Ik begon op te merken waar de nesten waren, ik observeerde hoe ze met elkaar communiceerden, ik probeerde hun bewegingen te begrijpen en ik maakte aantekeningen. Het leek me dat Rosa het ideale personage zou kunnen zijn om deze intriges die de natuur in mij opwekte te ontcijferen. Op een dag ging ik lunchen met mijn ouders en ze lieten me een oud receptenboek van mijn grootmoeder zien. Toen ik het recept voor hemelse pudding las, toen ik die naam hoorde, klikte er iets. Ik heb dat dessert dat ze maakte nooit geproefd, maar mijn vader herinnerde zich hoe heerlijk het was. Het vatte alles samen wat de geschiedenis, nog ongevormd, in mijn verbeelding nodig had: veel ingrediënten die afzonderlijk niets betekenen, maar samen een heerlijk dessert kunnen vormen.
Ik was nooit goed in meetkunde; ik moest altijd wiskunde in maart volgen.
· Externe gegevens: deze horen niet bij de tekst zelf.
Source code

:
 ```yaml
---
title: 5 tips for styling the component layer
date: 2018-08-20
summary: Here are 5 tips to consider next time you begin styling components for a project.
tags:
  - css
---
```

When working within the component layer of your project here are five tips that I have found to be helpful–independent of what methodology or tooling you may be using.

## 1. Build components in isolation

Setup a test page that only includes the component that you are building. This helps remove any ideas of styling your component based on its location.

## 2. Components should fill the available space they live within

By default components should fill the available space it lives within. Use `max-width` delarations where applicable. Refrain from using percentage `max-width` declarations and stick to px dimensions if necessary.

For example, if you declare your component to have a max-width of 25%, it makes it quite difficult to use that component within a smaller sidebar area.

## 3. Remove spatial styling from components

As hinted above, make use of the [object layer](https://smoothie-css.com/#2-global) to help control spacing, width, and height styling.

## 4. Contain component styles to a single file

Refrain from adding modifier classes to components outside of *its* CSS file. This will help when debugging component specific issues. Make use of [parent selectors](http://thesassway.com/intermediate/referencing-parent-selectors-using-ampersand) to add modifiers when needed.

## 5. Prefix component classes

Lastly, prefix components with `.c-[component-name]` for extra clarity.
Daarom heb ik Rosa gekozen als wiskundeleraar.
– Begrijpt u de taal van vogels en bent u geïnteresseerd in meetkunde, of was het onderzoek voor het boek?
–Ik vermoed dat iedereen die elke dag even naar de vogels kijkt, iets van ze kan begrijpen. Ze voeren dezelfde soort gesprekken als wij: hoe koud het vandaag is, hebben we meer dekens nodig, hoe mooi je haar zit, ik heb je gemist, dat soort dingen. Ze praten vast veel over eten, de gevaren om hen heen, of strategieën om hun nest comfortabeler te maken. Ik was nooit goed in meetkunde; ik moest in maart altijd wiskunde volgen. Daarom heb ik Rosa gekozen als wiskundeleraar; het is het verste wat ik kon vinden van mijn interesses. Mijn nieuwsgierigheid naar driehoeken ontstond toen ik merkte dat iedereen om me heen, en ik ook, een bochel begon te krijgen. Ik vermoed dat het komt door de tijd die we besteden aan het kijken op onze telefoons, en in mijn geval ook door het gebogen over papier tekenen. Tijdens een uitstapje naar het park ontdekte ik dat omhoog kijken naar de hoge takken van bomen een deel van de schade kon compenseren die was veroorzaakt door zoveel uren ongemakkelijk zitten. Ik had in mijn notitieboekje een tekening gemaakt van een aantal driehoeken die dit uitlegden, en het idee bleef in mijn hoofd rondzweven totdat ik bij Rosa en haar kleine bultje kwam.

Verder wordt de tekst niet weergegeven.